_DATA EXCERPTS_
----------

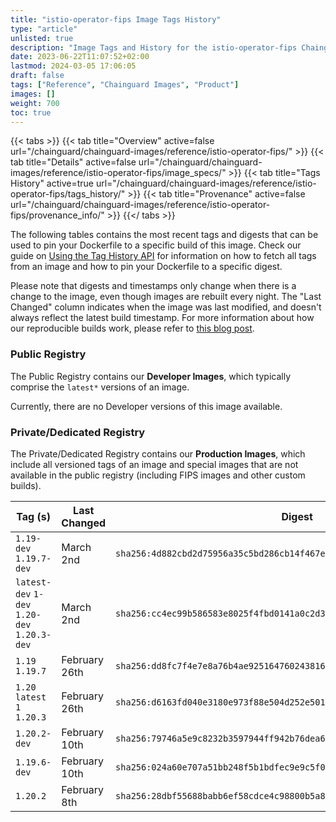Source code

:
```yaml
---
title: "istio-operator-fips Image Tags History"
type: "article"
unlisted: true
description: "Image Tags and History for the istio-operator-fips Chainguard Image"
date: 2023-06-22T11:07:52+02:00
lastmod: 2024-03-05 17:06:05
draft: false
tags: ["Reference", "Chainguard Images", "Product"]
images: []
weight: 700
toc: true
---
```


{{< tabs >}}
{{< tab title="Overview" active=false url="/chainguard/chainguard-images/reference/istio-operator-fips/" >}}
{{< tab title="Details" active=false url="/chainguard/chainguard-images/reference/istio-operator-fips/image_specs/" >}}
{{< tab title="Tags History" active=true url="/chainguard/chainguard-images/reference/istio-operator-fips/tags_history/" >}}
{{< tab title="Provenance" active=false url="/chainguard/chainguard-images/reference/istio-operator-fips/provenance_info/" >}}
{{</ tabs >}}

The following tables contains the most recent tags and digests that can be used to pin your Dockerfile to a specific build of this image. Check our guide on [Using the Tag History API](/chainguard/chainguard-images/using-the-tag-history-api/) for information on how to fetch all tags from an image and how to pin your Dockerfile to a specific digest.

Please note that digests and timestamps only change when there is a change to the image, even though images are rebuilt every night. The "Last Changed" column indicates when the image was last modified, and doesn't always reflect the latest build timestamp. For more information about how our reproducible builds work, please refer to [this blog post](https://www.chainguard.dev/unchained/reproducing-chainguards-reproducible-image-builds).

### Public Registry
The Public Registry contains our **Developer Images**, which typically comprise the `latest*` versions of an image.

Currently, there are no Developer versions of this image available.

### Private/Dedicated Registry
The Private/Dedicated Registry contains our **Production Images**, which include all versioned tags of an image and special images that are not available in the public registry (including FIPS images and other custom builds).

| Tag (s)                                       | Last Changed  | Digest                                                                    |
|-----------------------------------------------|---------------|---------------------------------------------------------------------------|
|  `1.19-dev` `1.19.7-dev`                      | March 2nd     | `sha256:4d882cbd2d75956a35c5bd286cb14f467e3d04e19221d2d9361538c2444e6477` |
|  `latest-dev` `1-dev` `1.20-dev` `1.20.3-dev` | March 2nd     | `sha256:cc4ec99b586583e8025f4fbd0141a0c2d35d087f7d61508789a795d4f74798df` |
|  `1.19` `1.19.7`                              | February 26th | `sha256:dd8fc7f4e7e8a76b4ae925164760243816ee055960f4a3a4acb7e81895771e73` |
|  `1.20` `latest` `1` `1.20.3`                 | February 26th | `sha256:d6163fd040e3180e973f88e504d252e50108be1fd34e1bfb6cb9744e11fca8c1` |
|  `1.20.2-dev`                                 | February 10th | `sha256:79746a5e9c8232b3597944ff942b76dea64e833e78e5aa39777d01edad76b927` |
|  `1.19.6-dev`                                 | February 10th | `sha256:024a60e707a51bb248f5b1bdfec9e9c5f0feab5571a1d8d551351d445de390df` |
|  `1.20.2`                                     | February 8th  | `sha256:28dbf55688babb6ef58cdce4c98800b5a84fcd9d98303d983171be835bc1b7b4` |

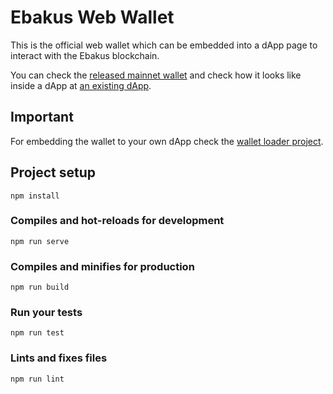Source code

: # Ebakus Web Wallet

This is the official web wallet which can be embedded into a dApp page to interact with the Ebakus blockchain.

You can check the [released mainnet wallet](https://wallet.ebakus.com) and check how it looks like inside a dApp at [an existing dApp](https://demo.ebakus.com).

## Important

For embedding the wallet to your own dApp check the [wallet loader project](https://github.com/ebakus/ebakus-web-wallet-loader).

## Project setup
```
npm install
```

### Compiles and hot-reloads for development
```
npm run serve
```

### Compiles and minifies for production
```
npm run build
```

### Run your tests
```
npm run test
```

### Lints and fixes files
```
npm run lint
```
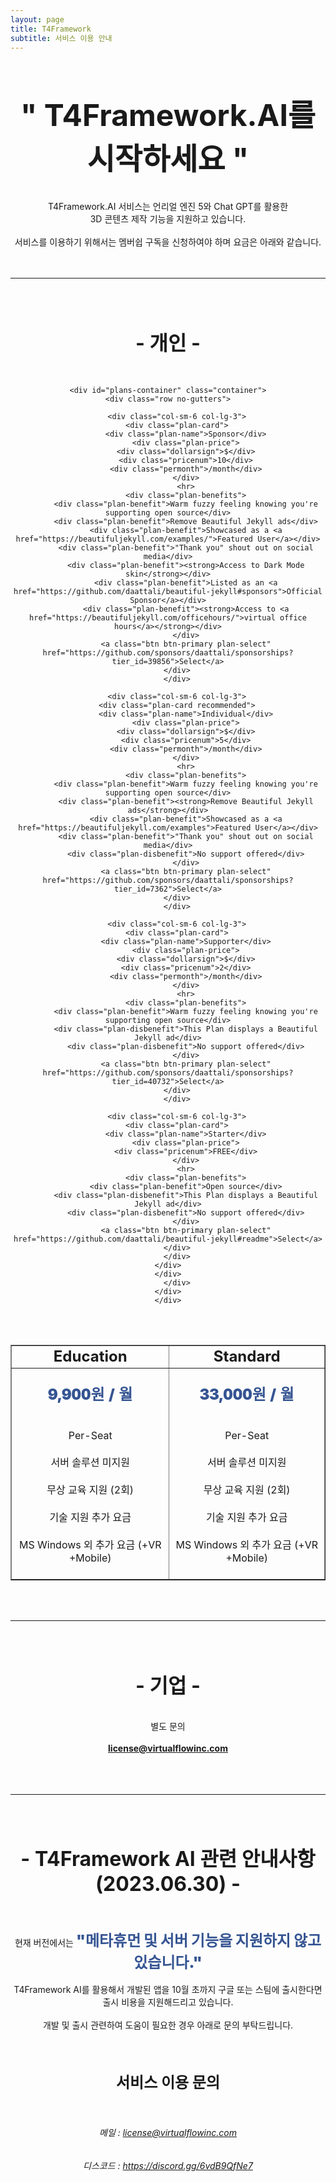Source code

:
 ```yaml
---
layout: page
title: T4Framework
subtitle: 서비스 이용 안내
---
```

<style>
    .embed-container {
        position: relative;
        padding-bottom: 56.25%;
        height: 0;
        overflow: hidden;
        max-width: 100%;
    }

    .embed-container iframe, .embed-container object, .embed-container embed {
        position: absolute;
		top: 1%;
		down: 1%;
        left: 0%;
        width: 100%;
        height: 100%;
    }
</style>

<br /><br />
<center><font size="10px" style="font-weight: 700">" T4Framework.AI를 시작하세요 "</font></center>
<!-- <center><h2>지금 바로, 프로젝트를 시작할 수 있습니다</h2></center> -->

<center>
<br /><br />
T4Framework.AI 서비스는 언리얼 엔진 5와 Chat GPT를 활용한 <br /> 3D 콘텐츠 제작 기능을 지원하고 있습니다. <br /><br />
서비스를 이용하기 위해서는 멤버쉽 구독을 신청하여야 하며 요금은 아래와 같습니다.<br />
</center>
<br /><br />

<hr />

<br /><br />
<center>
<center><h2><font style="font-weight: 700; font-size: xx-large;">- 개인 -</font></h2></center>
<br />
</center>

<center>
    <div class=" container-fluid " role="main">
    <div class="row">
        <div class=" col ">
        

    <div id="plans-container" class="container">
    <div class="row no-gutters">

        <div class="col-sm-6 col-lg-3">
        <div class="plan-card">
            <div class="plan-name">Sponsor</div>
            <div class="plan-price">
            <div class="dollarsign">$</div>
            <div class="pricenum">10</div>
            <div class="permonth">/month</div>
            </div>
            <hr>
            <div class="plan-benefits">
            <div class="plan-benefit">Warm fuzzy feeling knowing you're supporting open source</div>
            <div class="plan-benefit">Remove Beautiful Jekyll ads</div>
            <div class="plan-benefit">Showcased as a <a href="https://beautifuljekyll.com/examples/">Featured User</a></div>
            <div class="plan-benefit">"Thank you" shout out on social media</div>
            <div class="plan-benefit"><strong>Access to Dark Mode skin</strong></div>
            <div class="plan-benefit">Listed as an <a href="https://github.com/daattali/beautiful-jekyll#sponsors">Official Sponsor</a></div>
            <div class="plan-benefit"><strong>Access to <a href="https://beautifuljekyll.com/officehours/">virtual office hours</a></strong></div>
            </div>
            <a class="btn btn-primary plan-select" href="https://github.com/sponsors/daattali/sponsorships?tier_id=39856">Select</a>
        </div>
        </div>

        <div class="col-sm-6 col-lg-3">
        <div class="plan-card recommended">
            <div class="plan-name">Individual</div>
            <div class="plan-price">
            <div class="dollarsign">$</div>
            <div class="pricenum">5</div>
            <div class="permonth">/month</div>
            </div>
            <hr>
            <div class="plan-benefits">
            <div class="plan-benefit">Warm fuzzy feeling knowing you're supporting open source</div>
            <div class="plan-benefit"><strong>Remove Beautiful Jekyll ads</strong></div>
            <div class="plan-benefit">Showcased as a <a href="https://beautifuljekyll.com/examples">Featured User</a></div>
            <div class="plan-benefit">"Thank you" shout out on social media</div>
            <div class="plan-disbenefit">No support offered</div>
            </div>
            <a class="btn btn-primary plan-select" href="https://github.com/sponsors/daattali/sponsorships?tier_id=7362">Select</a>
        </div>
        </div>

        <div class="col-sm-6 col-lg-3">
        <div class="plan-card">
            <div class="plan-name">Supporter</div>
            <div class="plan-price">
            <div class="dollarsign">$</div>
            <div class="pricenum">2</div>
            <div class="permonth">/month</div>
            </div>
            <hr>
            <div class="plan-benefits">
            <div class="plan-benefit">Warm fuzzy feeling knowing you're supporting open source</div>
            <div class="plan-disbenefit">This Plan displays a Beautiful Jekyll ad</div>
            <div class="plan-disbenefit">No support offered</div>
            </div>
            <a class="btn btn-primary plan-select" href="https://github.com/sponsors/daattali/sponsorships?tier_id=40732">Select</a>
        </div>
        </div>

        <div class="col-sm-6 col-lg-3">
        <div class="plan-card">
            <div class="plan-name">Starter</div>
            <div class="plan-price">
            <div class="pricenum">FREE</div>
            </div>
            <hr>
            <div class="plan-benefits">
            <div class="plan-benefit">Open source</div>
            <div class="plan-disbenefit">This Plan displays a Beautiful Jekyll ad</div>
            <div class="plan-disbenefit">No support offered</div>
            </div>
            <a class="btn btn-primary plan-select" href="https://github.com/daattali/beautiful-jekyll#readme">Select</a>
        </div>
        </div>
    </div>
    </div>
        </div>
    </div>
    </div>
</center>

<br /><br />
<table 
border="1" 
width="100%"
cellspacing="100">
<tr>
<td><center><b style="font-weight: 700; font-size: x-large;">Education</b></center></td>
<td><center><b style="font-weight: 700; font-size: x-large;">Standard</b></center></td>
</tr>
<tr>
<td>
<center>
<br />
<b style="font-weight: 900; font-size: x-large; color:#355492">9,900원 / 월</b>
<br /><br /><br />
Per-Seat<br /><br />
서버 솔루션 미지원<br /><br />
무상 교육 지원 (2회)<br /><br />
기술 지원 추가 요금<br /><br />
MS Windows 외 추가 요금 (+VR +Mobile)<br /><br />
</center>
</td>
<td>
<center>
<br />
<b style="font-weight: 900; font-size: x-large; color:#355492">33,000원 / 월</b>
<br /><br /><br />
Per-Seat<br /><br />
서버 솔루션 미지원<br /><br />
무상 교육 지원 (2회)<br /><br />
기술 지원 추가 요금<br /><br />
MS Windows 외 추가 요금 (+VR +Mobile)<br /><br />
</center>
</td>
</tr>
</table>

<br /><br />

<hr>

<br /><br />
<center>
<center><h2><font style="font-weight: 700; font-size: xx-large;">- 기업 -</font></h2></center>
<br />
</center>

<center>
별도 문의<br /><br />
<center><b><a href="mailto:license@virtualflowinc.com">license@virtualflowinc.com</a></b></center>
<br /><br /><br />
</center>

<hr>

<center>
<br /><br />
<center><h2><font style="font-weight: 700; font-size: xx-large;">- T4Framework AI 관련 안내사항 (2023.06.30) -</font></h2></center>
<br /><br />
현재 버전에서는 <b style="font-weight: 900; font-size: x-large; color:#355492">"메타휴먼 및 서버 기능을 지원하지 않고 있습니다."</b><br /><br /> 
T4Framework AI를 활용해서 개발된 앱을 10월 초까지 구글 또는 스팀에 출시한다면 <br /> 
출시 비용을 지원해드리고 있습니다. <br /><br /> 
개발 및 출시 관련하여 도움이 필요한 경우 아래로 문의 부탁드립니다.<br />
<center>

<center>
<br /><br />
<center><h2><font style="font-weight: 700; font-size: x-large;"> 서비스 이용 문의 </font></h2></center>


<br />
<center><h6>메일 : <a href="mailto:license@virtualflowinc.com">license@virtualflowinc.com</a></h6></center>
<center><h6>디스코드 : <a href="https://discord.gg/6vdB9QfNe7">https://discord.gg/6vdB9QfNe7</a></h6></center>
<br /><br />
<br /><br />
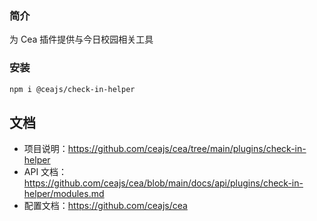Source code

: ### 简介

为 Cea 插件提供与今日校园相关工具

### 安装

```bash
npm i @ceajs/check-in-helper
```

## 文档

- 项目说明：https://github.com/ceajs/cea/tree/main/plugins/check-in-helper
- API 文档：https://github.com/ceajs/cea/blob/main/docs/api/plugins/check-in-helper/modules.md
- 配置文档：https://github.com/ceajs/cea
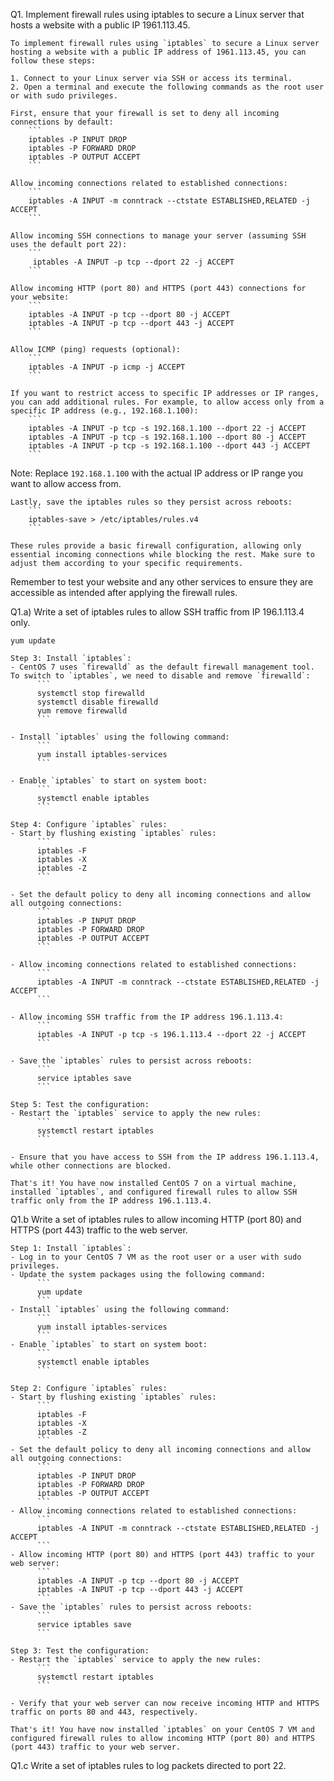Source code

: Q1.  Implement firewall rules using iptables to secure a Linux server that hosts a website with a public IP 1961.113.45.

    To implement firewall rules using `iptables` to secure a Linux server hosting a website with a public IP address of 1961.113.45, you can follow these steps:

    1. Connect to your Linux server via SSH or access its terminal.
    2. Open a terminal and execute the following commands as the root user or with sudo privileges.

    First, ensure that your firewall is set to deny all incoming connections by default:
        ```
        iptables -P INPUT DROP
        iptables -P FORWARD DROP
        iptables -P OUTPUT ACCEPT
        ```

    Allow incoming connections related to established connections:
        ```
        iptables -A INPUT -m conntrack --ctstate ESTABLISHED,RELATED -j ACCEPT
        ```

    Allow incoming SSH connections to manage your server (assuming SSH uses the default port 22):
        ```
         iptables -A INPUT -p tcp --dport 22 -j ACCEPT
        ```

    Allow incoming HTTP (port 80) and HTTPS (port 443) connections for your website:
        ```
        iptables -A INPUT -p tcp --dport 80 -j ACCEPT
        iptables -A INPUT -p tcp --dport 443 -j ACCEPT
        ```

    Allow ICMP (ping) requests (optional):
        ```
        iptables -A INPUT -p icmp -j ACCEPT
        ```

    If you want to restrict access to specific IP addresses or IP ranges, you can add additional rules. For example, to allow access only from a specific IP address (e.g., 192.168.1.100):
        ```
        iptables -A INPUT -p tcp -s 192.168.1.100 --dport 22 -j ACCEPT
        iptables -A INPUT -p tcp -s 192.168.1.100 --dport 80 -j ACCEPT
        iptables -A INPUT -p tcp -s 192.168.1.100 --dport 443 -j ACCEPT
        ```

Note: Replace `192.168.1.100` with the actual IP address or IP range you want to allow access from.

    Lastly, save the iptables rules so they persist across reboots:
        ```
        iptables-save > /etc/iptables/rules.v4  
        ```

    These rules provide a basic firewall configuration, allowing only essential incoming connections while blocking the rest. Make sure to adjust them according to your specific requirements.

Remember to test your website and any other services to ensure they are accessible as intended after applying the firewall rules.



Q1.a) Write a set of iptables rules to allow SSH traffic from IP 196.1.113.4 only.


  ```
  yum update
  ```

    Step 3: Install `iptables`:
    - CentOS 7 uses `firewalld` as the default firewall management tool. To switch to `iptables`, we need to disable and remove `firewalld`:
          ```
          systemctl stop firewalld
          systemctl disable firewalld
          yum remove firewalld
          ```
    
    - Install `iptables` using the following command:
          ```
          yum install iptables-services
          ```
        
    - Enable `iptables` to start on system boot:
          ```
          systemctl enable iptables
          ```
        
    Step 4: Configure `iptables` rules:
    - Start by flushing existing `iptables` rules:
          ```
          iptables -F
          iptables -X
          iptables -Z
          ```
    
    - Set the default policy to deny all incoming connections and allow all outgoing connections:
          ```
          iptables -P INPUT DROP
          iptables -P FORWARD DROP
          iptables -P OUTPUT ACCEPT
          ```
        
    - Allow incoming connections related to established connections:
          ```
          iptables -A INPUT -m conntrack --ctstate ESTABLISHED,RELATED -j ACCEPT
          ```
    
    - Allow incoming SSH traffic from the IP address 196.1.113.4:
          ```
          iptables -A INPUT -p tcp -s 196.1.113.4 --dport 22 -j ACCEPT
          ```
    
    - Save the `iptables` rules to persist across reboots:
          ```
          service iptables save
          ```
        
    Step 5: Test the configuration:
    - Restart the `iptables` service to apply the new rules:
          ```
          systemctl restart iptables
          ```
    
    - Ensure that you have access to SSH from the IP address 196.1.113.4, while other connections are blocked.

    That's it! You have now installed CentOS 7 on a virtual machine, installed `iptables`, and configured firewall rules to allow SSH traffic only from the IP address 196.1.113.4.



Q1.b  Write a set of iptables rules to allow incoming HTTP (port 80) and HTTPS (port 443) traffic to the web server.
    

    Step 1: Install `iptables`:
    - Log in to your CentOS 7 VM as the root user or a user with sudo privileges.
    - Update the system packages using the following command:
          ```
          yum update
          ```
    - Install `iptables` using the following command:
          ```
          yum install iptables-services
          ```
    - Enable `iptables` to start on system boot:
          ```
          systemctl enable iptables
          ```
    
    Step 2: Configure `iptables` rules:
    - Start by flushing existing `iptables` rules:
          ```
          iptables -F
          iptables -X
          iptables -Z
          ```
    - Set the default policy to deny all incoming connections and allow all outgoing connections:
          ```
          iptables -P INPUT DROP
          iptables -P FORWARD DROP
          iptables -P OUTPUT ACCEPT
          ```
    - Allow incoming connections related to established connections:
          ```
          iptables -A INPUT -m conntrack --ctstate ESTABLISHED,RELATED -j ACCEPT
          ```
    - Allow incoming HTTP (port 80) and HTTPS (port 443) traffic to your web server:
          ```
          iptables -A INPUT -p tcp --dport 80 -j ACCEPT
          iptables -A INPUT -p tcp --dport 443 -j ACCEPT
          ```
    - Save the `iptables` rules to persist across reboots:
          ```
          service iptables save
          ```
    
    Step 3: Test the configuration:
    - Restart the `iptables` service to apply the new rules:
          ```
          systemctl restart iptables
          ```
        
    - Verify that your web server can now receive incoming HTTP and HTTPS traffic on ports 80 and 443, respectively.
    
    That's it! You have now installed `iptables` on your CentOS 7 VM and configured firewall rules to allow incoming HTTP (port 80) and HTTPS (port 443) traffic to your web server.


Q1.c Write a set of iptables rules to log packets directed to port 22.
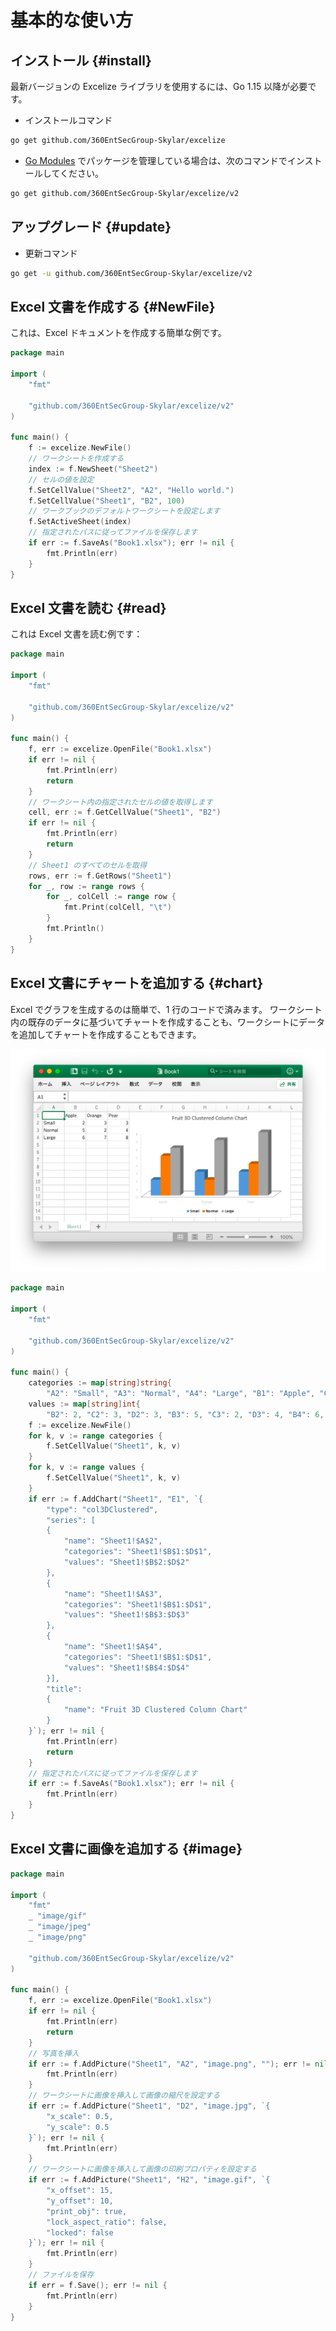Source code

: # 基本的な使い方

## インストール {#install}

最新バージョンの Excelize ライブラリを使用するには、Go 1.15 以降が必要です。

- インストールコマンド

```bash
go get github.com/360EntSecGroup-Skylar/excelize
```

- [Go Modules](https://blog.golang.org/using-go-modules) でパッケージを管理している場合は、次のコマンドでインストールしてください。

```bash
go get github.com/360EntSecGroup-Skylar/excelize/v2
```

## アップグレード {#update}

- 更新コマンド

```bash
go get -u github.com/360EntSecGroup-Skylar/excelize/v2
```

## Excel 文書を作成する {#NewFile}

これは、Excel ドキュメントを作成する簡単な例です。

```go
package main

import (
    "fmt"

    "github.com/360EntSecGroup-Skylar/excelize/v2"
)

func main() {
    f := excelize.NewFile()
    // ワークシートを作成する
    index := f.NewSheet("Sheet2")
    // セルの値を設定
    f.SetCellValue("Sheet2", "A2", "Hello world.")
    f.SetCellValue("Sheet1", "B2", 100)
    // ワークブックのデフォルトワークシートを設定します
    f.SetActiveSheet(index)
    // 指定されたパスに従ってファイルを保存します
    if err := f.SaveAs("Book1.xlsx"); err != nil {
        fmt.Println(err)
    }
}
```

## Excel 文書を読む {#read}

これは Excel 文書を読む例です：

```go
package main

import (
    "fmt"

    "github.com/360EntSecGroup-Skylar/excelize/v2"
)

func main() {
    f, err := excelize.OpenFile("Book1.xlsx")
    if err != nil {
        fmt.Println(err)
        return
    }
    // ワークシート内の指定されたセルの値を取得します
    cell, err := f.GetCellValue("Sheet1", "B2")
    if err != nil {
        fmt.Println(err)
        return
    }
    // Sheet1 のすべてのセルを取得
    rows, err := f.GetRows("Sheet1")
    for _, row := range rows {
        for _, colCell := range row {
            fmt.Print(colCell, "\t")
        }
        fmt.Println()
    }
}
```

## Excel 文書にチャートを追加する {#chart}

Excel でグラフを生成するのは簡単で、1 行のコードで済みます。 ワークシート内の既存のデータに基づいてチャートを作成することも、ワークシートにデータを追加してチャートを作成することもできます。

<p align="center"><img width="771" src="../images/base.png" alt="作成中のエクセル文"></p>

```go
package main

import (
    "fmt"

    "github.com/360EntSecGroup-Skylar/excelize/v2"
)

func main() {
    categories := map[string]string{
        "A2": "Small", "A3": "Normal", "A4": "Large", "B1": "Apple", "C1": "Orange", "D1": "Pear"}
    values := map[string]int{
        "B2": 2, "C2": 3, "D2": 3, "B3": 5, "C3": 2, "D3": 4, "B4": 6, "C4": 7, "D4": 8}
    f := excelize.NewFile()
    for k, v := range categories {
        f.SetCellValue("Sheet1", k, v)
    }
    for k, v := range values {
        f.SetCellValue("Sheet1", k, v)
    }
    if err := f.AddChart("Sheet1", "E1", `{
        "type": "col3DClustered",
        "series": [
        {
            "name": "Sheet1!$A$2",
            "categories": "Sheet1!$B$1:$D$1",
            "values": "Sheet1!$B$2:$D$2"
        },
        {
            "name": "Sheet1!$A$3",
            "categories": "Sheet1!$B$1:$D$1",
            "values": "Sheet1!$B$3:$D$3"
        },
        {
            "name": "Sheet1!$A$4",
            "categories": "Sheet1!$B$1:$D$1",
            "values": "Sheet1!$B$4:$D$4"
        }],
        "title":
        {
            "name": "Fruit 3D Clustered Column Chart"
        }
    }`); err != nil {
        fmt.Println(err)
        return
    }
    // 指定されたパスに従ってファイルを保存します
    if err := f.SaveAs("Book1.xlsx"); err != nil {
        fmt.Println(err)
    }
}
```

## Excel 文書に画像を追加する {#image}

```go
package main

import (
    "fmt"
    _ "image/gif"
    _ "image/jpeg"
    _ "image/png"

    "github.com/360EntSecGroup-Skylar/excelize/v2"
)

func main() {
    f, err := excelize.OpenFile("Book1.xlsx")
    if err != nil {
        fmt.Println(err)
        return
    }
    // 写真を挿入
    if err := f.AddPicture("Sheet1", "A2", "image.png", ""); err != nil {
        fmt.Println(err)
    }
    // ワークシートに画像を挿入して画像の縮尺を設定する
    if err := f.AddPicture("Sheet1", "D2", "image.jpg", `{
        "x_scale": 0.5,
        "y_scale": 0.5
    }`); err != nil {
        fmt.Println(err)
    }
    // ワークシートに画像を挿入して画像の印刷プロパティを設定する
    if err := f.AddPicture("Sheet1", "H2", "image.gif", `{
        "x_offset": 15,
        "y_offset": 10,
        "print_obj": true,
        "lock_aspect_ratio": false,
        "locked": false
    }`); err != nil {
        fmt.Println(err)
    }
    // ファイルを保存
    if err = f.Save(); err != nil {
        fmt.Println(err)
    }
}
```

----------

_INSTRUCTIONS FOR THE TASK_
A single number is the whole answer: how many lines of the records contain the word "sponsors".

_RESPONSE AREA_
4